::: DATA SECTION :::

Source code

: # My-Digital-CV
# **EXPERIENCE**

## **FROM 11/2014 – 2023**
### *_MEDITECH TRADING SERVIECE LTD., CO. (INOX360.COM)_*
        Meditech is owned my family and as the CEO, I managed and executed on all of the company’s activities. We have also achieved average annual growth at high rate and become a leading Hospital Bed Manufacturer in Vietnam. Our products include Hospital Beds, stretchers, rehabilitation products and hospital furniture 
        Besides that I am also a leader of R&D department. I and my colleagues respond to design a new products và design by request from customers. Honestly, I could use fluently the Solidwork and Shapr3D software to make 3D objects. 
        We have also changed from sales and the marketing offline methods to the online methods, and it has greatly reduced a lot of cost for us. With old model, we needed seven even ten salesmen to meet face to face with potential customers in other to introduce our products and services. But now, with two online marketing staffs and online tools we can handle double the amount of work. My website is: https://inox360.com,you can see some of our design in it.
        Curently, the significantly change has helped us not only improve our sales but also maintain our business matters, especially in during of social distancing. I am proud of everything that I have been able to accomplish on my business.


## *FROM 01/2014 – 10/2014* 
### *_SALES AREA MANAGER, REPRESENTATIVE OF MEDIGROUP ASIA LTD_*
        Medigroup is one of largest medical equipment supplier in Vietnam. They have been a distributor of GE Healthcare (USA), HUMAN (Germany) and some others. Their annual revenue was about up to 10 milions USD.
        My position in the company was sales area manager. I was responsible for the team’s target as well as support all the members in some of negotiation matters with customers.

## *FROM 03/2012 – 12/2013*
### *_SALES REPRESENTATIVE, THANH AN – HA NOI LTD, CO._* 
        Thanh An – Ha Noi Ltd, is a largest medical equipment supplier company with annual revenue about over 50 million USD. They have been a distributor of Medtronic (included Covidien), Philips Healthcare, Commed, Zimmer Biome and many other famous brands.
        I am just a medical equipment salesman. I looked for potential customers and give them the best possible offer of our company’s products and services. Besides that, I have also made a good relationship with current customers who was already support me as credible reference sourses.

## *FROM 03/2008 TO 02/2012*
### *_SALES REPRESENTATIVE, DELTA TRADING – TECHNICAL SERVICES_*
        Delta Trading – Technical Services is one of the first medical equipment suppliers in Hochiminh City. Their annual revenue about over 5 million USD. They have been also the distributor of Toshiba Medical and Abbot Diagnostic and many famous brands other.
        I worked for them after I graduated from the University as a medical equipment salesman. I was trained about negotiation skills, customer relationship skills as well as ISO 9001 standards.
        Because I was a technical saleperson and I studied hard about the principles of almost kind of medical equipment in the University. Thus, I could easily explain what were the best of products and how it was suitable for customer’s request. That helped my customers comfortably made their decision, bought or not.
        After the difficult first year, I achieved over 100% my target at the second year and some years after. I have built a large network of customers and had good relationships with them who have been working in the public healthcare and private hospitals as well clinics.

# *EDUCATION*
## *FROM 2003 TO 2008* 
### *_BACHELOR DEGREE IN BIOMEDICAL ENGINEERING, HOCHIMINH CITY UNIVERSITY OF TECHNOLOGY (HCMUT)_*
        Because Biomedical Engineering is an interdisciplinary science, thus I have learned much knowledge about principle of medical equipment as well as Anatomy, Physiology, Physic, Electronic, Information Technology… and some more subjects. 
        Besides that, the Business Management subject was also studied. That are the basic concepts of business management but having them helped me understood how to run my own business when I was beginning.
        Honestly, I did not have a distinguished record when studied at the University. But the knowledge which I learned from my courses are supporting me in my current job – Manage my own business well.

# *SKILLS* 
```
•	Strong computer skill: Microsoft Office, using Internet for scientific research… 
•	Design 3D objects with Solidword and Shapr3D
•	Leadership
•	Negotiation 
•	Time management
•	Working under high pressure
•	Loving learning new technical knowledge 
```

:::

Set down the whole listing once more, precisely as written.

Source code

: # My-Digital-CV
# **EXPERIENCE**

## **FROM 11/2014 – 2023**
### *_MEDITECH TRADING SERVIECE LTD., CO. (INOX360.COM)_*
        Meditech is owned my family and as the CEO, I managed and executed on all of the company’s activities. We have also achieved average annual growth at high rate and become a leading Hospital Bed Manufacturer in Vietnam. Our products include Hospital Beds, stretchers, rehabilitation products and hospital furniture 
        Besides that I am also a leader of R&D department. I and my colleagues respond to design a new products và design by request from customers. Honestly, I could use fluently the Solidwork and Shapr3D software to make 3D objects. 
        We have also changed from sales and the marketing offline methods to the online methods, and it has greatly reduced a lot of cost for us. With old model, we needed seven even ten salesmen to meet face to face with potential customers in other to introduce our products and services. But now, with two online marketing staffs and online tools we can handle double the amount of work. My website is: https://inox360.com,you can see some of our design in it.
        Curently, the significantly change has helped us not only improve our sales but also maintain our business matters, especially in during of social distancing. I am proud of everything that I have been able to accomplish on my business.


## *FROM 01/2014 – 10/2014* 
### *_SALES AREA MANAGER, REPRESENTATIVE OF MEDIGROUP ASIA LTD_*
        Medigroup is one of largest medical equipment supplier in Vietnam. They have been a distributor of GE Healthcare (USA), HUMAN (Germany) and some others. Their annual revenue was about up to 10 milions USD.
        My position in the company was sales area manager. I was responsible for the team’s target as well as support all the members in some of negotiation matters with customers.

## *FROM 03/2012 – 12/2013*
### *_SALES REPRESENTATIVE, THANH AN – HA NOI LTD, CO._* 
        Thanh An – Ha Noi Ltd, is a largest medical equipment supplier company with annual revenue about over 50 million USD. They have been a distributor of Medtronic (included Covidien), Philips Healthcare, Commed, Zimmer Biome and many other famous brands.
        I am just a medical equipment salesman. I looked for potential customers and give them the best possible offer of our company’s products and services. Besides that, I have also made a good relationship with current customers who was already support me as credible reference sourses.

## *FROM 03/2008 TO 02/2012*
### *_SALES REPRESENTATIVE, DELTA TRADING – TECHNICAL SERVICES_*
        Delta Trading – Technical Services is one of the first medical equipment suppliers in Hochiminh City. Their annual revenue about over 5 million USD. They have been also the distributor of Toshiba Medical and Abbot Diagnostic and many famous brands other.
        I worked for them after I graduated from the University as a medical equipment salesman. I was trained about negotiation skills, customer relationship skills as well as ISO 9001 standards.
        Because I was a technical saleperson and I studied hard about the principles of almost kind of medical equipment in the University. Thus, I could easily explain what were the best of products and how it was suitable for customer’s request. That helped my customers comfortably made their decision, bought or not.
        After the difficult first year, I achieved over 100% my target at the second year and some years after. I have built a large network of customers and had good relationships with them who have been working in the public healthcare and private hospitals as well clinics.

# *EDUCATION*
## *FROM 2003 TO 2008* 
### *_BACHELOR DEGREE IN BIOMEDICAL ENGINEERING, HOCHIMINH CITY UNIVERSITY OF TECHNOLOGY (HCMUT)_*
        Because Biomedical Engineering is an interdisciplinary science, thus I have learned much knowledge about principle of medical equipment as well as Anatomy, Physiology, Physic, Electronic, Information Technology… and some more subjects. 
        Besides that, the Business Management subject was also studied. That are the basic concepts of business management but having them helped me understood how to run my own business when I was beginning.
        Honestly, I did not have a distinguished record when studied at the University. But the knowledge which I learned from my courses are supporting me in my current job – Manage my own business well.

# *SKILLS* 
```
•	Strong computer skill: Microsoft Office, using Internet for scientific research… 
•	Design 3D objects with Solidword and Shapr3D
•	Leadership
•	Negotiation 
•	Time management
•	Working under high pressure
•	Loving learning new technical knowledge 
```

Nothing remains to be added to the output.